Work to complete :: Scan the records below for the line containing "subheading to display" and the line containing "back to lookup". Copy both, plus every line between, exactly.
[[ Provided information, beginning ]]
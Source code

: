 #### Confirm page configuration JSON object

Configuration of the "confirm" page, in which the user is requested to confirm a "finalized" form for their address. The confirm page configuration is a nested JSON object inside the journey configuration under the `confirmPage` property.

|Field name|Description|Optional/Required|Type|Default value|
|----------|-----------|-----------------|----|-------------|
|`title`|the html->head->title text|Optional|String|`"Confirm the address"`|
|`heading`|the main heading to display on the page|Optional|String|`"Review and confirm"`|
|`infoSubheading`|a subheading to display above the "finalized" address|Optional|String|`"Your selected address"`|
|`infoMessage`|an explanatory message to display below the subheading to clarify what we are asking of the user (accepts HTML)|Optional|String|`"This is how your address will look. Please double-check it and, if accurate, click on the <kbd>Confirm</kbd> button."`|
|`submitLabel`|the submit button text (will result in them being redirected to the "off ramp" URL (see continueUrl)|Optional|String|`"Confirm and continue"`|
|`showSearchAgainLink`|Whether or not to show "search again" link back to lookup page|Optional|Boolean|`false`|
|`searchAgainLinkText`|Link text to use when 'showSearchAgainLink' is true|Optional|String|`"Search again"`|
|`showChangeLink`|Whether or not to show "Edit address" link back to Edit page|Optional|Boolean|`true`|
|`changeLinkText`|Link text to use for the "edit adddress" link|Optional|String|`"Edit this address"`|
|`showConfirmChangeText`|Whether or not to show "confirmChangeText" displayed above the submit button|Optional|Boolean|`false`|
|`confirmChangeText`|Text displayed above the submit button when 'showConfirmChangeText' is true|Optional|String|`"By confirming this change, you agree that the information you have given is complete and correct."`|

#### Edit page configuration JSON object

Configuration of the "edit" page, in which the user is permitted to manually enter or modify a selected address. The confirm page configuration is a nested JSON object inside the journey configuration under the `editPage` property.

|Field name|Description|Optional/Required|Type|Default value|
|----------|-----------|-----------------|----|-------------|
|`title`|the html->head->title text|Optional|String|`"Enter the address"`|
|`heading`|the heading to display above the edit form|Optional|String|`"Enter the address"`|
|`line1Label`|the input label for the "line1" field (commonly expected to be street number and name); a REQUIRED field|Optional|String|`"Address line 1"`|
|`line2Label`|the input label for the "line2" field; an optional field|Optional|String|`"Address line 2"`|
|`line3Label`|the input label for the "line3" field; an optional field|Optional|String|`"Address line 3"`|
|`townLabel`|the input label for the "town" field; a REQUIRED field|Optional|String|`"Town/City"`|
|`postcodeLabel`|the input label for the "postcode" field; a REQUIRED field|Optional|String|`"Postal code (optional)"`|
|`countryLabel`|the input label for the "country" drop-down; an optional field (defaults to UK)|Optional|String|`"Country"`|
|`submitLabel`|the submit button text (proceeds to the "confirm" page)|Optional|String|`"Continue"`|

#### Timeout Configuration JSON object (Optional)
[[ Provided information, end ]]
Expected answer ::
|`infoSubheading`|a subheading to display above the "finalized" address|Optional|String|`"Your selected address"`|
|`infoMessage`|an explanatory message to display below the subheading to clarify what we are asking of the user (accepts HTML)|Optional|String|`"This is how your address will look. Please double-check it and, if accurate, click on the <kbd>Confirm</kbd> button."`|
|`submitLabel`|the submit button text (will result in them being redirected to the "off ramp" URL (see continueUrl)|Optional|String|`"Confirm and continue"`|
|`showSearchAgainLink`|Whether or not to show "search again" link back to lookup page|Optional|Boolean|`false`|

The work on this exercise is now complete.